Grimy floors, rusted barbells, and aggressive words scrawled on the walls in a gym might scare someone more accustomed to Planet Fitness. But we’re taking you to the original Metroflex Gym in Arlington, Texas, the pro bodybuilder’s playground, where no self-respecting brother in iron would dare skip leg day.

IFBB pro bodybuilders Guy Cisternino, Branch Warren, and Johnnie O. Jackson met up at Metroflex to clang and bang, knowing full well that gym’s interior was exactly what they needed to feed their intensity. See, these guys take training 10 times more seriously than the most bro guy you know takes his arm day.

Two-time Arnold Classic winner Branch Warren trains at Metroflex. So does eight-time Mr. Olympia winner Ronnie Coleman. You won’t find the typical health club amenities, spotless equipment, and a smoothie bar blending up the newest quirky superfoods. It’s THE place to go if you need help with bodybuilding contest prep, but you’d better be prepared for the style of training that Metroflex inspires.

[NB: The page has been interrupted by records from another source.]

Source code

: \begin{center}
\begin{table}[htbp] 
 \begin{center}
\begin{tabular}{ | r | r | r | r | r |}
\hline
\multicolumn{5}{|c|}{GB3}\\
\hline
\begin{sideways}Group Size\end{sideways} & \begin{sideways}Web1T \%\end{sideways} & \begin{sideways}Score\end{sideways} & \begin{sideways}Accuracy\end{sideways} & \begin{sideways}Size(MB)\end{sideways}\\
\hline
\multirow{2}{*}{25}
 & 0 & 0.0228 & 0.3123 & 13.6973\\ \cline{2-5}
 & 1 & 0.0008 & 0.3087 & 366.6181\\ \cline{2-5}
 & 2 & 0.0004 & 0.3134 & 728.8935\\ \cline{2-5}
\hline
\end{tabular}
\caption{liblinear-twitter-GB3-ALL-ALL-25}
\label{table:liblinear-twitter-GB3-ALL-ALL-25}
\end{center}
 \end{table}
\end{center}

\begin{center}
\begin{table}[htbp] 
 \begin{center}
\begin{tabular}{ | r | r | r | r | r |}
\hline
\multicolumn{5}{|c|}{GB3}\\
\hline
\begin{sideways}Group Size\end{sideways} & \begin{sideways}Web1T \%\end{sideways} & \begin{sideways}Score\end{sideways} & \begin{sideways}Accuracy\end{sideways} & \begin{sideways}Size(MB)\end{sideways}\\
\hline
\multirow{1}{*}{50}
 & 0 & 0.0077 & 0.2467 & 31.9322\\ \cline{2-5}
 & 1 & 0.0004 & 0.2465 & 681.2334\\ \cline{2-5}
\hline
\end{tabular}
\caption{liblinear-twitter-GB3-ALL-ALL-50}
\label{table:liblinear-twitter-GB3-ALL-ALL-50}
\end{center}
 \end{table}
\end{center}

“They crank up some hardcore music in there, man,” says Cisternino, a two-time New York Pro 212 winner. “And, you know, it looks dirty, but they’ve got some pretty badass pieces of equipment and it’s definitely a place to visit if you’re a bodybuilder. This’ll definitely put a spark in your ass.”

After Cisternino took a month off from lifting while recovering from stem cell injections, Metroflex Gym was the perfect spot to crush a lower-body session and launch himself into prep mode for the remainder of the 2018 bodybuilding season.

The fellas warmed up with leg extensions before moving on to heavy squats, resting only long enough to load more plates on the bar and let each other finish their sets. Don’t assume the worst is over, as they follow up with gruesome sets of 8-10-plate hack squats. Apply Warren’s quad-training wonders and you’ll fear leg day more than ever.

Take it from these guys—chalkless gym floors, air conditioning, and swanky machines do nothing for your physique. It’s about how you train and who you train with.